GOAL OF THE EXERCISE:
For this exercise, transcribe the records below without changing a word.
++++ SUPPLIED RECORDS ++++
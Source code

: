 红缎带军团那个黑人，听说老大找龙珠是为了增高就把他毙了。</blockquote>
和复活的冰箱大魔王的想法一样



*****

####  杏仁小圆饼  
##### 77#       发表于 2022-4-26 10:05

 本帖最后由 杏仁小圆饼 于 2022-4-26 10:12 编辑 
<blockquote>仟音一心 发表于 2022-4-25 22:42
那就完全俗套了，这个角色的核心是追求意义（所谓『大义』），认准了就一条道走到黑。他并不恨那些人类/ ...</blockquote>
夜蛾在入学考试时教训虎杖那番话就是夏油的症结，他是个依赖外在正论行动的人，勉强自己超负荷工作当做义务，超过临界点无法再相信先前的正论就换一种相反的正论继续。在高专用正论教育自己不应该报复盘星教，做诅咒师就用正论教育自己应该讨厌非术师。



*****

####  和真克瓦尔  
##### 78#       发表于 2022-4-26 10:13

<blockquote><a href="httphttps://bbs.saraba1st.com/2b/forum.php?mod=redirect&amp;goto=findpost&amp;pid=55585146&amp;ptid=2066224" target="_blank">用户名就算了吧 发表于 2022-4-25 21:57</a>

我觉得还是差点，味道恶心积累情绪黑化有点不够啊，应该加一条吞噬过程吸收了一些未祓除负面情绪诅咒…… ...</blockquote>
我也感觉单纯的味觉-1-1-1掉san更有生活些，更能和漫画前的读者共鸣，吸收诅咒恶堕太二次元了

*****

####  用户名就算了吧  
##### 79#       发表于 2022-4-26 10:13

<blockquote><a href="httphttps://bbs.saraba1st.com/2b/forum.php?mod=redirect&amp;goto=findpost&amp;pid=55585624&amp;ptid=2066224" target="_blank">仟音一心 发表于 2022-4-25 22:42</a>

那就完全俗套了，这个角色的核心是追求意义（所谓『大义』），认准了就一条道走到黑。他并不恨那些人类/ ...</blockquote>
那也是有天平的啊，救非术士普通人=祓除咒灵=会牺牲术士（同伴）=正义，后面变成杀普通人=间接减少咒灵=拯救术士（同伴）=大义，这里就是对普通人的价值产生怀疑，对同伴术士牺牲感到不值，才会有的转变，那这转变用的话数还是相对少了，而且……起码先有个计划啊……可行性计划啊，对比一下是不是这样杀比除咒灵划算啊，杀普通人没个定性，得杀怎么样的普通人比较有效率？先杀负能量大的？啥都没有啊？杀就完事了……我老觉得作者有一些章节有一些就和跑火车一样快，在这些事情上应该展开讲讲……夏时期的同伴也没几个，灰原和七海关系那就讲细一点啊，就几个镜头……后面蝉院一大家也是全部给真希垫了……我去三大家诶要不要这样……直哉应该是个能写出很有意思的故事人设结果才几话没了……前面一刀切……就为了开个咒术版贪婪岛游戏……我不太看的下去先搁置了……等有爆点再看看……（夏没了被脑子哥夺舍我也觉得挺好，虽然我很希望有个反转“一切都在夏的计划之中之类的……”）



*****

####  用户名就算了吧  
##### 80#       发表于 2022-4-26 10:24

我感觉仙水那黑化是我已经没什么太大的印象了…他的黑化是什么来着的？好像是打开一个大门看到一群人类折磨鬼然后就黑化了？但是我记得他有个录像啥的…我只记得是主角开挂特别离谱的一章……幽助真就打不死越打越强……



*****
++++
FINISHED TASK:
Source code

: 红缎带军团那个黑人，听说老大找龙珠是为了增高就把他毙了。</blockquote>
和复活的冰箱大魔王的想法一样



*****

####  杏仁小圆饼  
##### 77#       发表于 2022-4-26 10:05

 本帖最后由 杏仁小圆饼 于 2022-4-26 10:12 编辑 
<blockquote>仟音一心 发表于 2022-4-25 22:42
那就完全俗套了，这个角色的核心是追求意义（所谓『大义』），认准了就一条道走到黑。他并不恨那些人类/ ...</blockquote>
夜蛾在入学考试时教训虎杖那番话就是夏油的症结，他是个依赖外在正论行动的人，勉强自己超负荷工作当做义务，超过临界点无法再相信先前的正论就换一种相反的正论继续。在高专用正论教育自己不应该报复盘星教，做诅咒师就用正论教育自己应该讨厌非术师。



*****

####  和真克瓦尔  
##### 78#       发表于 2022-4-26 10:13

<blockquote><a href="httphttps://bbs.saraba1st.com/2b/forum.php?mod=redirect&amp;goto=findpost&amp;pid=55585146&amp;ptid=2066224" target="_blank">用户名就算了吧 发表于 2022-4-25 21:57</a>

我觉得还是差点，味道恶心积累情绪黑化有点不够啊，应该加一条吞噬过程吸收了一些未祓除负面情绪诅咒…… ...</blockquote>
我也感觉单纯的味觉-1-1-1掉san更有生活些，更能和漫画前的读者共鸣，吸收诅咒恶堕太二次元了

*****

####  用户名就算了吧  
##### 79#       发表于 2022-4-26 10:13

<blockquote><a href="httphttps://bbs.saraba1st.com/2b/forum.php?mod=redirect&amp;goto=findpost&amp;pid=55585624&amp;ptid=2066224" target="_blank">仟音一心 发表于 2022-4-25 22:42</a>

那就完全俗套了，这个角色的核心是追求意义（所谓『大义』），认准了就一条道走到黑。他并不恨那些人类/ ...</blockquote>
那也是有天平的啊，救非术士普通人=祓除咒灵=会牺牲术士（同伴）=正义，后面变成杀普通人=间接减少咒灵=拯救术士（同伴）=大义，这里就是对普通人的价值产生怀疑，对同伴术士牺牲感到不值，才会有的转变，那这转变用的话数还是相对少了，而且……起码先有个计划啊……可行性计划啊，对比一下是不是这样杀比除咒灵划算啊，杀普通人没个定性，得杀怎么样的普通人比较有效率？先杀负能量大的？啥都没有啊？杀就完事了……我老觉得作者有一些章节有一些就和跑火车一样快，在这些事情上应该展开讲讲……夏时期的同伴也没几个，灰原和七海关系那就讲细一点啊，就几个镜头……后面蝉院一大家也是全部给真希垫了……我去三大家诶要不要这样……直哉应该是个能写出很有意思的故事人设结果才几话没了……前面一刀切……就为了开个咒术版贪婪岛游戏……我不太看的下去先搁置了……等有爆点再看看……（夏没了被脑子哥夺舍我也觉得挺好，虽然我很希望有个反转“一切都在夏的计划之中之类的……”）



*****

####  用户名就算了吧  
##### 80#       发表于 2022-4-26 10:24

我感觉仙水那黑化是我已经没什么太大的印象了…他的黑化是什么来着的？好像是打开一个大门看到一群人类折磨鬼然后就黑化了？但是我记得他有个录像啥的…我只记得是主角开挂特别离谱的一章……幽助真就打不死越打越强……



*****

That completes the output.